_TASK STATEMENT:_ Which of the lines in the listing that follows hold "SerendipityR"? Pull each one out.

_STUDY MATERIAL:_
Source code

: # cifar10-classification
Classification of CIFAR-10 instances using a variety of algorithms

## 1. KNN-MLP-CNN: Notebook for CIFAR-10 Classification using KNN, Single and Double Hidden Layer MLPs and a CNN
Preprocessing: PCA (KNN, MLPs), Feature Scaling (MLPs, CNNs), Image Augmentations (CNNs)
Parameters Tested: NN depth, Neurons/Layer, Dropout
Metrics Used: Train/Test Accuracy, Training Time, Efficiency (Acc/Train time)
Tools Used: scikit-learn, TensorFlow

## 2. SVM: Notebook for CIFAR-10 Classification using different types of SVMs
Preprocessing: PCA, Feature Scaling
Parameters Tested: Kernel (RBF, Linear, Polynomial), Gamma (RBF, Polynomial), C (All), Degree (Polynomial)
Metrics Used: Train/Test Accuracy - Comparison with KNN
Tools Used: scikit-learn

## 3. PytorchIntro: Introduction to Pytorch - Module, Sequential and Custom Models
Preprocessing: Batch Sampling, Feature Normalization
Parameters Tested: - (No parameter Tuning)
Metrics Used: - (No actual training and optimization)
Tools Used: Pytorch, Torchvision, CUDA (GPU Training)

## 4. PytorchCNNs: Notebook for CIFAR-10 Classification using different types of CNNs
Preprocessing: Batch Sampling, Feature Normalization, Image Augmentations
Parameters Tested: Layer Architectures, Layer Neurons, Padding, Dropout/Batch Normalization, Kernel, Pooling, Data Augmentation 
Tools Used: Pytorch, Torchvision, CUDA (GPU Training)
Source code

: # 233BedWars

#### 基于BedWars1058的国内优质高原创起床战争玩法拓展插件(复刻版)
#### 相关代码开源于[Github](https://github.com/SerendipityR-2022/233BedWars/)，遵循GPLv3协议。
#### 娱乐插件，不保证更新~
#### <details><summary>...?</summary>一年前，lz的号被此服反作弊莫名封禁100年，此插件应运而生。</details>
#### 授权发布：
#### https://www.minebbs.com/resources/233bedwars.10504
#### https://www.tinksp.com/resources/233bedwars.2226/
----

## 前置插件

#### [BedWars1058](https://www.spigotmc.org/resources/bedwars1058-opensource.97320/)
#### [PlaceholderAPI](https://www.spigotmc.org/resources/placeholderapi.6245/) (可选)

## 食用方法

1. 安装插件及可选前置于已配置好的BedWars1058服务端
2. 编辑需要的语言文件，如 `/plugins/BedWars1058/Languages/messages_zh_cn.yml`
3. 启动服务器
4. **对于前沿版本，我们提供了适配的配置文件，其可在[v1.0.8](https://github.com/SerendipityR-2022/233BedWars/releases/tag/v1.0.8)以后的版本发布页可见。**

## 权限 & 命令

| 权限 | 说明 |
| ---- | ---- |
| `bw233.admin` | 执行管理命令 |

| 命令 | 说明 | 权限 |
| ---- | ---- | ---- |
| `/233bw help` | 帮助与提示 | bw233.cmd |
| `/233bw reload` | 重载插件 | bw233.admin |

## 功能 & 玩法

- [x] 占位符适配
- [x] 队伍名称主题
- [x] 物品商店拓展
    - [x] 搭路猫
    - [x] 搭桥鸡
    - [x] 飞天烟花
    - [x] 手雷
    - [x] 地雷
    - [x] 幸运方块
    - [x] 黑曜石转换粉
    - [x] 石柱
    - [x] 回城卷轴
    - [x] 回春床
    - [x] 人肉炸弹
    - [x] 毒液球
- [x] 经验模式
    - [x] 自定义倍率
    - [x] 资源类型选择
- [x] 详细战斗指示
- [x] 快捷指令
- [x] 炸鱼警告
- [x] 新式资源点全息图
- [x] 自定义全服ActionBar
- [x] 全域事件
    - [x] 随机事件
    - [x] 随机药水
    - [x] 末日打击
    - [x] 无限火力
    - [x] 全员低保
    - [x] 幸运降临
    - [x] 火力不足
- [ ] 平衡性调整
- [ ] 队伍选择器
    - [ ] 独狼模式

...

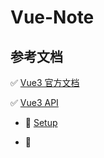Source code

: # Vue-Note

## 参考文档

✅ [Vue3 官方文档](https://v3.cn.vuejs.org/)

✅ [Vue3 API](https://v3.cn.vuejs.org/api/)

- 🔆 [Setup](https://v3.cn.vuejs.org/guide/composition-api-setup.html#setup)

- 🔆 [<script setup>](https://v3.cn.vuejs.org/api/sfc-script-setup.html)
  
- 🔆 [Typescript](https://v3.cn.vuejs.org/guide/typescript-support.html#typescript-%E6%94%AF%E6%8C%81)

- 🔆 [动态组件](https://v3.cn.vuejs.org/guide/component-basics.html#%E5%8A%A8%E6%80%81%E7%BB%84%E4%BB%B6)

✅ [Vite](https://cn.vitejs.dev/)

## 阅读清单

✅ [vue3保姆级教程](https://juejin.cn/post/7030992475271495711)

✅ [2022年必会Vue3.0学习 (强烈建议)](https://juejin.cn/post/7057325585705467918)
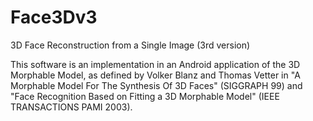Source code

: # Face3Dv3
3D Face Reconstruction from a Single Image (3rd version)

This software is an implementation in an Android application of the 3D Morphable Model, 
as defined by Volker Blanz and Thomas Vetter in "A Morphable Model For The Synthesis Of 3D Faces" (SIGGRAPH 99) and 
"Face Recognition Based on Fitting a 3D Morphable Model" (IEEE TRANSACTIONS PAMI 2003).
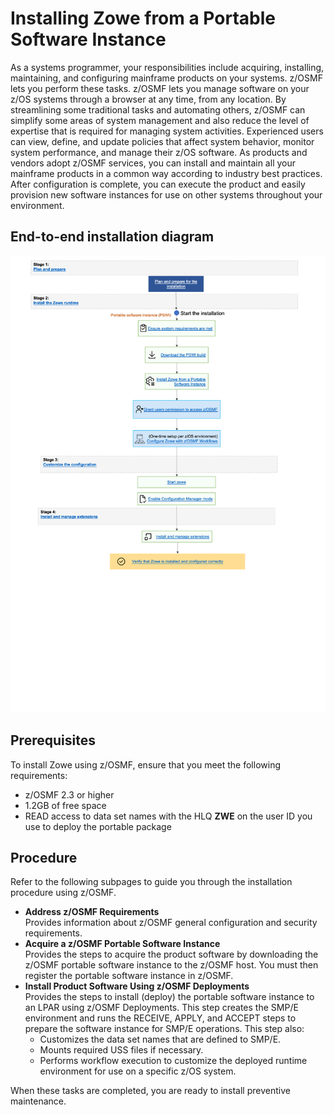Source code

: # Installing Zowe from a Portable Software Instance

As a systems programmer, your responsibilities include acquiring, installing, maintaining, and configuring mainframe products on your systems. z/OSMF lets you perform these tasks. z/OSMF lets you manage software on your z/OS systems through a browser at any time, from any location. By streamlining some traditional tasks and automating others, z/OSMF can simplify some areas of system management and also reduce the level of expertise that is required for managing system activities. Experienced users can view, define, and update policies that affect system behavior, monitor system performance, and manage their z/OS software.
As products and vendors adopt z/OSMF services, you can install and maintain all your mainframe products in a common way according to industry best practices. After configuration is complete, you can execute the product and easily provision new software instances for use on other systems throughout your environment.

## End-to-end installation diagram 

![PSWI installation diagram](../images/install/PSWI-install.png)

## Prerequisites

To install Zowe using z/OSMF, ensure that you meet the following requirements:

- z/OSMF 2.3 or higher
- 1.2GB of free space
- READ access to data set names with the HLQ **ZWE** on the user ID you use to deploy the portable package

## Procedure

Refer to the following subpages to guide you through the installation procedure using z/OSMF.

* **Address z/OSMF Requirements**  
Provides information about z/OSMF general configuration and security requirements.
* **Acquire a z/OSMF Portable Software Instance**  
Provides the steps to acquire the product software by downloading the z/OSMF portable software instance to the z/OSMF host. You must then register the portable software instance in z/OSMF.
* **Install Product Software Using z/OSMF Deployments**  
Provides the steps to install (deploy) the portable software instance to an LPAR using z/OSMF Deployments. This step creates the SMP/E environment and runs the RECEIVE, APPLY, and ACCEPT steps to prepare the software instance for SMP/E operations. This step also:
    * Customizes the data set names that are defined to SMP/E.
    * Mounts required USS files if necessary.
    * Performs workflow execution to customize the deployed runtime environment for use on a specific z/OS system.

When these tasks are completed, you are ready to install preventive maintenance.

_REPLY TO THE EXERCISE:_
#### 相关代码开源于[Github](https://github.com/SerendipityR-2022/233BedWars/)，遵循GPLv3协议。
4. **对于前沿版本，我们提供了适配的配置文件，其可在[v1.0.8](https://github.com/SerendipityR-2022/233BedWars/releases/tag/v1.0.8)以后的版本发布页可见。**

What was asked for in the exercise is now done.